GIVEN RECORDS section start
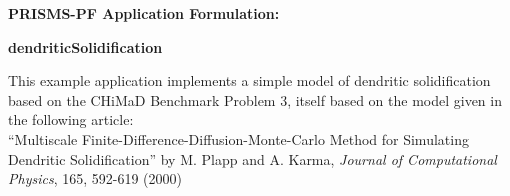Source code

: \documentclass[10pt]{article}
\begin{document}
\def\Bomega{\mbox{\boldmath$\omega$}}
\def\Bvarepsilon{\mbox{\boldmath$\varepsilon$}}
\def\Bvartheta{\mbox{\boldmath$\vartheta$}}
\def\Bvarpi{\mbox{\boldmath$\varpi$}}
\def\Bvarrho{\mbox{\boldmath$\varrho$}}
\def\Bvarsigma{\mbox{\boldmath$\varsigma$}}
\def\Bvarphi{\mbox{\boldmath$\varphi$}}
\def\bone{\mathbf{1}}
\def\bzero{\mathbf{0}}
\def\bA{\mbox{\boldmath$ A$}}
\def\bB{\mbox{\boldmath$ B$}}
\def\bC{\mbox{\boldmath$ C$}}
\def\bD{\mbox{\boldmath$ D$}}
\def\bE{\mbox{\boldmath$ E$}}
\def\bF{\mbox{\boldmath$ F$}}
\def\bG{\mbox{\boldmath$ G$}}
\def\bH{\mbox{\boldmath$ H$}}
\def\bI{\mbox{\boldmath$ I$}}
\def\bJ{\mbox{\boldmath$ J$}}
\def\bK{\mbox{\boldmath$ K$}}
\def\bL{\mbox{\boldmath$ L$}}
\def\bM{\mbox{\boldmath$ M$}}
\def\bN{\mbox{\boldmath$ N$}}
\def\bO{\mbox{\boldmath$ O$}}
\def\bP{\mbox{\boldmath$ P$}}
\def\bQ{\mbox{\boldmath$ Q$}}
\def\bR{\mbox{\boldmath$ R$}}
\def\bS{\mbox{\boldmath$ S$}}
\def\bT{\mbox{\boldmath$ T$}}
\def\bU{\mbox{\boldmath$ U$}}
\def\bV{\mbox{\boldmath$ V$}}
\def\bW{\mbox{\boldmath$ W$}}
\def\bX{\mbox{\boldmath$ X$}}
\def\bY{\mbox{\boldmath$ Y$}}
\def\bZ{\mbox{\boldmath$ Z$}}
\def\ba{\mbox{\boldmath$ a$}}
\def\bb{\mbox{\boldmath$ b$}}
\def\bc{\mbox{\boldmath$ c$}}
\def\bd{\mbox{\boldmath$ d$}}
\def\be{\mbox{\boldmath$ e$}}
\def\bff{\mbox{\boldmath$ f$}}
\def\bg{\mbox{\boldmath$ g$}}
\def\bh{\mbox{\boldmath$ h$}}
\def\bi{\mbox{\boldmath$ i$}}
\def\bj{\mbox{\boldmath$ j$}}
\def\bk{\mbox{\boldmath$ k$}}
\def\bl{\mbox{\boldmath$ l$}}
\def\bm{\mbox{\boldmath$ m$}}
\def\bn{\mbox{\boldmath$ n$}}
\def\bo{\mbox{\boldmath$ o$}}
\def\bp{\mbox{\boldmath$ p$}}
\def\bq{\mbox{\boldmath$ q$}}
\def\br{\mbox{\boldmath$ r$}}
\def\bs{\mbox{\boldmath$ s$}}
\def\bt{\mbox{\boldmath$ t$}}
\def\bu{\mbox{\boldmath$ u$}}
\def\bv{\mbox{\boldmath$ v$}}
\def\bw{\mbox{\boldmath$ w$}}
\def\bx{\mbox{\boldmath$ x$}}
\def\by{\mbox{\boldmath$ y$}}
\def\bz{\mbox{\boldmath$ z$}}
\centerline{\Large{\bf PRISMS-PF Application Formulation:}}
\smallskip
\centerline{\Large{\bf dendriticSolidification}}
\bigskip

This example application implements a simple model of dendritic solidification based on the CHiMaD Benchmark Problem 3, itself based on the model given in the following article: \\
``Multiscale Finite-Difference-Diffusion-Monte-Carlo Method for Simulating Dendritic Solidification'' by M. Plapp and A. Karma, \emph{Journal of Computational Physics}, 165, 592-619 (2000)
\end{document}
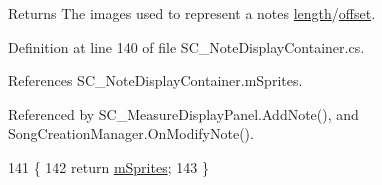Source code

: \begin{DoxyReturn}{Returns}
The images used to represent a note\textquotesingle{}s \hyperlink{group___music_structs_ac35cd02f5b3c00e3040b51e40e9e6c94}{length}/\hyperlink{group___music_structs_ae281187907aed4c728c7981300dbebaf}{offset}. 
\end{DoxyReturn}


Definition at line 140 of file S\+C\+\_\+\+Note\+Display\+Container.\+cs.



References S\+C\+\_\+\+Note\+Display\+Container.\+m\+Sprites.



Referenced by S\+C\+\_\+\+Measure\+Display\+Panel.\+Add\+Note(), and Song\+Creation\+Manager.\+On\+Modify\+Note().


\begin{DoxyCode}
141     \{
142         \textcolor{keywordflow}{return} \hyperlink{group___s_c___n_d_c_priv_var_gac8df613ee0996e999278da2b3f523e34}{mSprites};
143     \}
\end{DoxyCode}
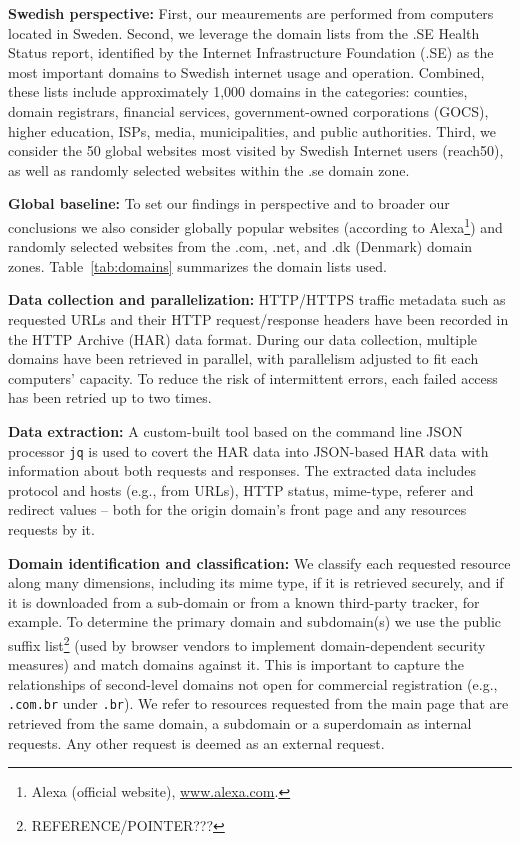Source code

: \documentclass{sig-alternate-10pt}
\begin{document}
{\bf Swedish perspective:}  
First, our meaurements are performed from computers located in Sweden.
Second, we leverage the domain lists from the .SE Health Status report\cite{},
identified by the Internet Infrastructure Foundation (.SE) as the most important domains
to Swedish internet usage and operation.
Combined, these lists include approximately 1,000 domains in the
categories: counties, domain registrars, financial services, government-owned corporations
(GOCS), higher education, ISPs, media, municipalities, and public authorities.
Third, we consider the 50 global websites most visited by Swedish Internet users (reach50),
as well as randomly selected websites within the .se domain zone.

{\bf Global baseline:}  To set our findings in perspective and to broader our
conclusions we also consider globally popular websites (according to Alexa\footnote{
Alexa (official website), \url{www.alexa.com}.}) and randomly selected websites 
from the .com, .net, and .dk (Denmark) domain zones.
Table~\ref{tab:domains} summarizes the domain lists used.

{\bf Data collection and parallelization:}
HTTP/HTTPS traffic metadata such
as requested URLs and their HTTP request/response headers have been recorded in the HTTP
Archive (HAR) data format.
During our data collection,
multiple domains have been retrieved in parallel, 
with parallelism adjusted to fit each computers' capacity. 
To reduce the risk of intermittent errors,
each failed access has been retried up to two times.


{\bf Data extraction:}
A custom-built tool based on the command line JSON processor \texttt{jq}
is used to covert the HAR data into JSON-based HAR data with information about both requests and responses.
The extracted data includes protocol and hosts (e.g., from URLs), 
HTTP status, mime-type, referer and redirect values – both
for the origin domain's front page and any resources requests by it. 

{\bf Domain identification and classification:}
We classify each requested resource along many dimensions, 
including its mime type, if it is retrieved securely,
and if it is downloaded from a sub-domain or from a known third-party tracker, for example. 
To determine the primary domain and subdomain(s) we use the public suffix list\footnote{REFERENCE/POINTER???} 
(used by browser vendors to implement domain-dependent security measures)
and match domains against it.  This is important to capture the relationships
of second-level domains not open for commercial registration (e.g., \texttt{.com.br}
under \texttt{.br}).  
We refer to resources requested from the main page
that are retrieved from the same domain, a subdomain
or a superdomain as internal requests.
Any other request is deemed as an external request.
\end{document}
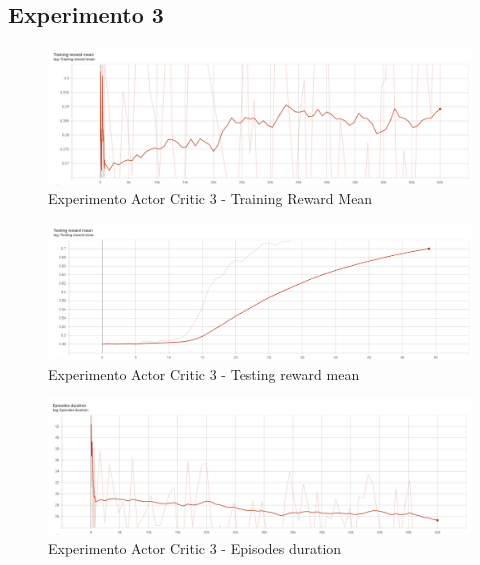 \subsection{Experimento 3}
\label{resultados-actor-critic-experimento-3}


\begin{figure}[H]
	\centering
	\includegraphics[width=1\textwidth]{figuras/experiments/policy_gradient/policy_gradient_normalized_image_reward_50_epochs/training_reward_mean.png}
	\caption[Experimento Actor Critic 3 - Training Reward Mean]{Experimento Actor Critic 3 - Training Reward Mean}
	\label{fig-experimento-actor-critic-3-training-reward-mean}
\end{figure}
\begin{figure}[H]
	\centering
	\includegraphics[width=1\textwidth]{figuras/experiments/policy_gradient/policy_gradient_normalized_image_reward_50_epochs/testing_reward_mean.png}
	\caption[Experimento Actor Critic 3 - Testing reward mean]{Experimento Actor Critic 3 - Testing reward mean}
	\label{fig-experimento-actor-critic-3-testing-reward-mean}
\end{figure}
\begin{figure}[H]
	\centering
	\includegraphics[width=1\textwidth]{figuras/experiments/policy_gradient/policy_gradient_normalized_image_reward_50_epochs/episodes_duration.png}
	\caption[Experimento Actor Critic 3 - Episodes duration]{Experimento Actor Critic 3 - Episodes duration}
	\label{fig-experimento-actor-critic-3-episodes-duration}
\end{figure}

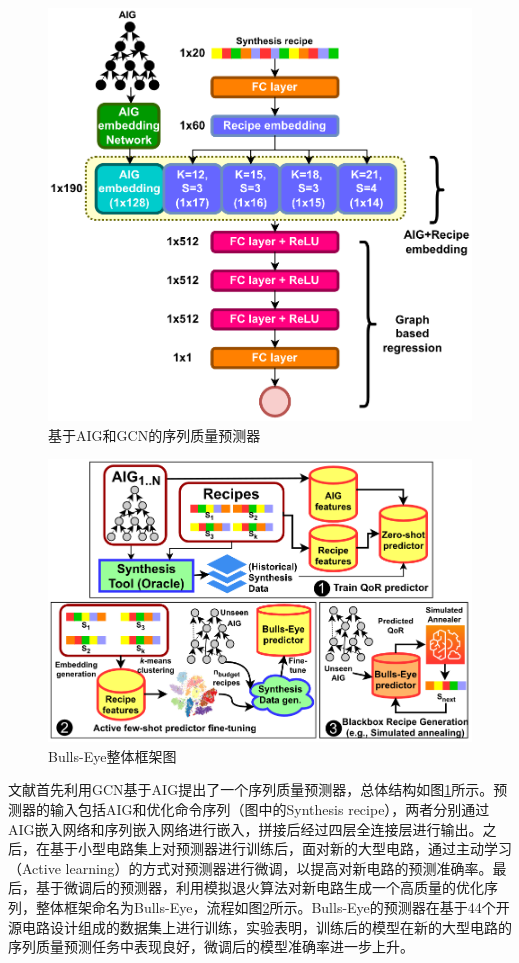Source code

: \begin{figure}[!htbp]
    \centering
    \includegraphics[width=0.7\linewidth]{./figs/LS-Bulls-Eye-QoR_predictor.png}
    \caption{基于AIG和GCN的序列质量预测器}
    \label{LS:Bulls-Eye:Fig:QoR_predictor}
\end{figure}

\begin{figure}[!htbp]
    \centering
    \includegraphics[width=0.9\linewidth]{./figs/LS-Bulls-Eye-overall_framework.png}
    \caption{Bulls-Eye整体框架图}
    \label{LS:Bulls-Eye:Fig:overall_framework}
\end{figure}

文献\cite{LS:Bulls-Eye}首先利用GCN基于AIG提出了一个序列质量预测器，总体结构如图\ref{LS:Bulls-Eye:Fig:QoR_predictor}所示。预测器的输入包括AIG和优化命令序列（图中的Synthesis recipe），两者分别通过AIG嵌入网络和序列嵌入网络进行嵌入，拼接后经过四层全连接层进行输出。之后，在基于小型电路集上对预测器进行训练后，面对新的大型电路，通过主动学习（Active learning）的方式对预测器进行微调，以提高对新电路的预测准确率。最后，基于微调后的预测器，利用模拟退火算法对新电路生成一个高质量的优化序列，整体框架命名为Bulls-Eye，流程如图\ref{LS:Bulls-Eye:Fig:overall_framework}所示。Bulls-Eye的预测器在基于44个开源电路设计组成的数据集上进行训练，实验表明，训练后的模型在新的大型电路的序列质量预测任务中表现良好，微调后的模型准确率进一步上升。


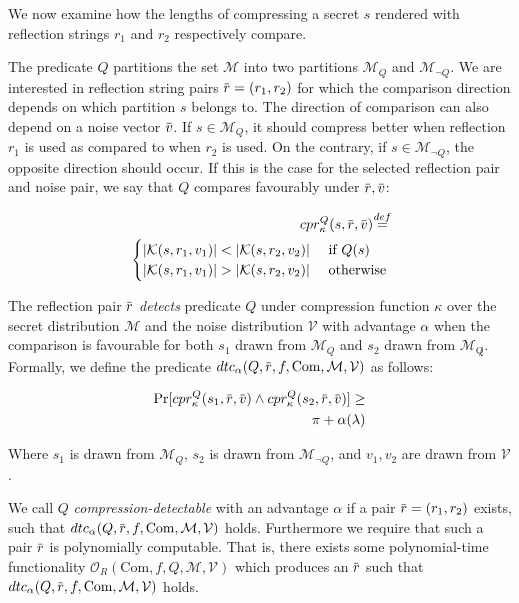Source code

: \documentclass[conference, letterpaper, 10pt]{IEEEtran}
\newcommand\defeq{\stackrel{\mathclap{\normalfont\mbox{def}}}{=}}
\newcommand{\overbar}[1]{\mkern 1.5mu\overline{\mkern-1.5mu#1\mkern-1.5mu}\mkern 1.5mu}
\begin{document}
We now examine how the lengths of compressing a secret $s$ rendered with
reflection strings $r_1$ and $r_2$ respectively compare.

The predicate $Q$ partitions the set $\mathcal{M}$ into two partitions
$\mathcal{M}_Q$ and $\mathcal{M}_{\lnot Q}$. We are interested in reflection
string pairs $\overbar{r} = (r_1, r_2)$ for which the comparison direction
depends on which partition $s$ belongs to.  The direction of comparison can
also depend on a noise vector $\overbar{v}$.  If $s \in \mathcal{M}_Q$, it
should compress better when reflection $r_1$ is used as compared to when $r_2$
is used. On the contrary, if $s \in \mathcal{M}_{\lnot Q}$, the opposite
direction should occur.  If this is the case for the selected reflection pair
and noise pair, we say that $Q$ compares favourably under $\overbar{r},
\overbar{v}$:

\begin{equation*}
\begin{split}
    cpr^Q_{\kappa}(s, \overbar{r}, \overbar{v})
    \defeq\\
    \begin{cases}
        |\mathcal{K}(s, r_1, v_1)| < |\mathcal{K}(s, r_2, v_2)| &\text{ if } Q(s)\\
        |\mathcal{K}(s, r_1, v_1)| > |\mathcal{K}(s, r_2, v_2)| &\text{ otherwise}
    \end{cases}
\end{split}
\end{equation*}

The reflection pair $\overbar{r}$ \textit{detects} predicate $Q$ under
compression function $\kappa$ over the secret distribution $\mathcal{M}$ and
the noise distribution $\mathcal{V}$ with advantage $\alpha$ when the
comparison is favourable for both $s_1$ drawn from $\mathcal{M}_Q$ and $s_2$
drawn from $\mathcal{M}_{\not Q}$. Formally, we define the predicate
$dtc_\alpha(Q, \overbar{r}, f, \textrm{Com}, \mathcal{M}, \mathcal{V})$ as follows:

\begin{align*}
    \Pr
        [cpr^Q_{\kappa}(s_1, \overbar{r}, \overbar{v}) \land
         cpr^Q_{\kappa}(s_2, \overbar{r}, \overbar{v})]
    \geq\\
    \pi + \alpha(\lambda)
\end{align*}

Where $s_1$ is drawn from $\mathcal{M}_Q$, $s_2$ is drawn from
$\mathcal{M}_{\lnot Q}$, and $v_1, v_2$ are drawn from $\mathcal{V}$.

We call $Q$ \textit{compression-detectable} with an advantage $\alpha$ if a
pair $\overbar{r} = (r_1, r_2)$ exists, such that $dtc_\alpha(Q, \overbar{r},
f, \textrm{Com}, \mathcal{M}, \mathcal{V})$ holds. Furthermore we require that such a
pair $\overbar{r}$ is polynomially computable. That is, there exists some
polynomial-time functionality $\mathcal{O}_R(\textrm{Com}, f, Q, \mathcal{M},
\mathcal{V})$ which produces an $\overbar{r}$ such that $dtc_\alpha(Q,
\overbar{r}, f, \textrm{Com}, \mathcal{M}, \mathcal{V})$ holds.
\end{document}
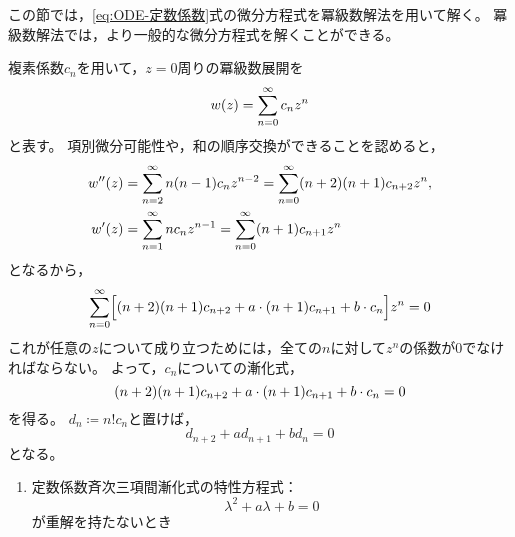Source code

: \documentclass[a4paper,draft]{ltjsarticle}
\begin{document}
この節では，\eqref{eq:ODE-定数係数}式の微分方程式を冪級数解法を用いて解く。
冪級数解法では，より一般的な微分方程式を解くことができる。

複素係数$c_n$を用いて，$z=0$周りの冪級数展開を
\begin{equation}
    w\pare{z}=\sum_{n=0}^\infty c_n z^n
\end{equation}
と表す。
項別微分可能性や，和の順序交換ができることを認めると，
\begin{align}
    w''\pare{z} & =\sum_{n=2}^\infty n\pare{n-1}c_nz^{n-2}=\sum_{n=0}^\infty \pare{n+2}\pare{n+1}c_{n+2}z^n,
    \\
    w'\pare{z}  & =\sum_{n=1}^\infty nc_n z^{n-1}=\sum_{n=0}^\infty \pare{n+1}c_{n+1}z^n
\end{align}
となるから，
\begin{equation}
    \sum_{n=0}^\infty\bsqu{\pare{n+2}\pare{n+1}c_{n+2}+a\cdot\pare{n+1}c_{n+1}+b\cdot c_n}z^n=0
\end{equation}
これが任意の$z$について成り立つためには，全ての$n$に対して$z^n$の係数が0でなければならない。
よって，$c_n$についての漸化式，
\begin{equation}
    \pare{n+2}\pare{n+1}c_{n+2}+a\cdot\pare{n+1}c_{n+1}+b\cdot c_n=0
\end{equation}
を得る。
$d_n\coloneqq n!c_n$と置けば，
\begin{equation}
    d_{n+2}+ad_{n+1}+bd_n=0
\end{equation}
となる。

\begin{enumerate}[label=(\roman*)]
    \item 定数係数斉次三項間漸化式の特性方程式：
    \begin{equation}
        \lambda^2+a\lambda+b=0
    \end{equation}
    が重解を持たないとき
\end{enumerate}
\end{document}

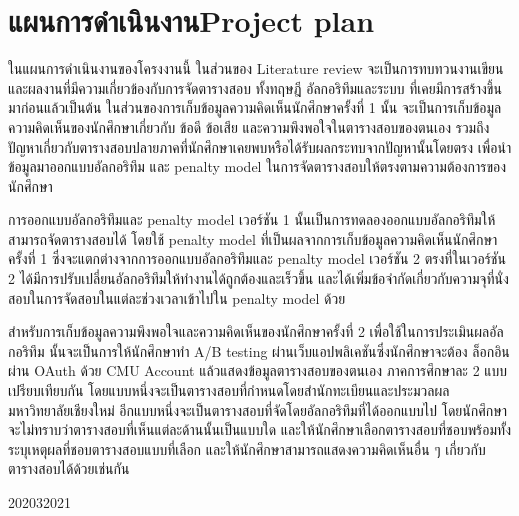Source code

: \section{\ifcpe แผนการดำเนินงาน\else Project plan\fi}
ในแผนการดำเนินงานของโครงงานนี้ ในส่วนของ Literature review จะเป็นการทบทวนงานเขียนและผลงานที่มีความเกี่ยวข้องกับการจัดตารางสอบ
ทั้งทฤษฎี อัลกอริทึมและระบบ ที่เคยมีการสร้างขึ้นมาก่อนแล้วเป็นต้น ในส่วนของการเก็บข้อมูลความคิดเห็นนักศึกษาครั้งที่ 1 นั้น
จะเป็นการเก็บข้อมูลความคิดเห็นของนักศึกษาเกี่ยวกับ ข้อดี ข้อเสีย และความพึงพอใจในตารางสอบของตนเอง รวมถึงปัญหาเกี่ยวกับตารางสอบปลายภาคที่นักศึกษาเคยพบหรือได้รับผลกระทบจากปัญหานั้นโดยตรง
เพื่อนำข้อมูลมาออกแบบอัลกอริทึม และ penalty model ในการจัดตารางสอบให้ตรงตามความต้องการของนักศึกษา


การออกแบบอัลกอริทึมและ penalty model เวอร์ชัน 1 นั้นเป็นการทดลองออกแบบอัลกอริทึมให้สามารถจัดตารางสอบได้
โดยใช้ penalty model ที่เป็นผลจากการเก็บข้อมูลความคิดเห็นนักศึกษาครั้งที่ 1 
ซึ่งจะแตกต่างจากการออกแบบอัลกอริทึมและ penalty model เวอร์ชัน 2
ตรงที่ในเวอร์ชัน 2 ได้มีการปรับเปลี่ยนอัลกอริทึมให้ทำงานได้ถูกต้องและเร็วขึ้น และได้เพิ่มข้อจำกัดเกี่ยวกับความจุที่นั่งสอบในการจัดสอบในแต่ละช่วงเวลาเข้าไปใน penalty model ด้วย


สำหรับการเก็บข้อมูลความพึงพอใจและความคิดเห็นของนักศึกษาครั้งที่ 2 เพื่อใช้ในการประเมินผลอัลกอริทึม นั้นจะเป็นการให้นักศึกษาทำ A/B testing 
ผ่านเว็บแอปพลิเคชันซึ่งนักศึกษาจะต้อง
ล็อกอินผ่าน OAuth ด้วย CMU Account แล้วแสดงข้อมูลตารางสอบของตนเอง ภาคการศึกษาละ 2 แบบ เปรียบเทียบกัน
โดยแบบหนึ่งจะเป็นตารางสอบที่กำหนดโดยสำนักทะเบียนและประมวลผล มหาวิทยาลัยเชียงใหม่ 
อีกแบบหนึ่งจะเป็นตารางสอบที่จัดโดยอัลกอริทึมที่ได้ออกแบบไป โดยนักศึกษาจะไม่ทราบว่าตารางสอบที่เห็นแต่ละด้านนั้นเป็นแบบใด และให้นักศึกษาเลือกตารางสอบที่ชอบพร้อมทั้งระบุเหตุผลที่ชอบตารางสอบแบบที่เลือก
และให้นักศึกษาสามารถแสดงความคิดเห็นอื่น ๆ เกี่ยวกับตารางสอบได้ด้วยเช่นกัน

\begin{plan}{7}{2020}{3}{2021}
\end{plan}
GIVEN RECORDS section end
▸ **EXERCISE DESCRIPTION**:
Check each line above for the string "selected" and copy every line that has it.

▸ **ANSWER TO THIS PROBLEM**:
as well as randomly selected websites within the .se domain zone.
Alexa (official website), \url{www.alexa.com}.}) and randomly selected websites 
direction should occur.  If this is the case for the selected reflection pair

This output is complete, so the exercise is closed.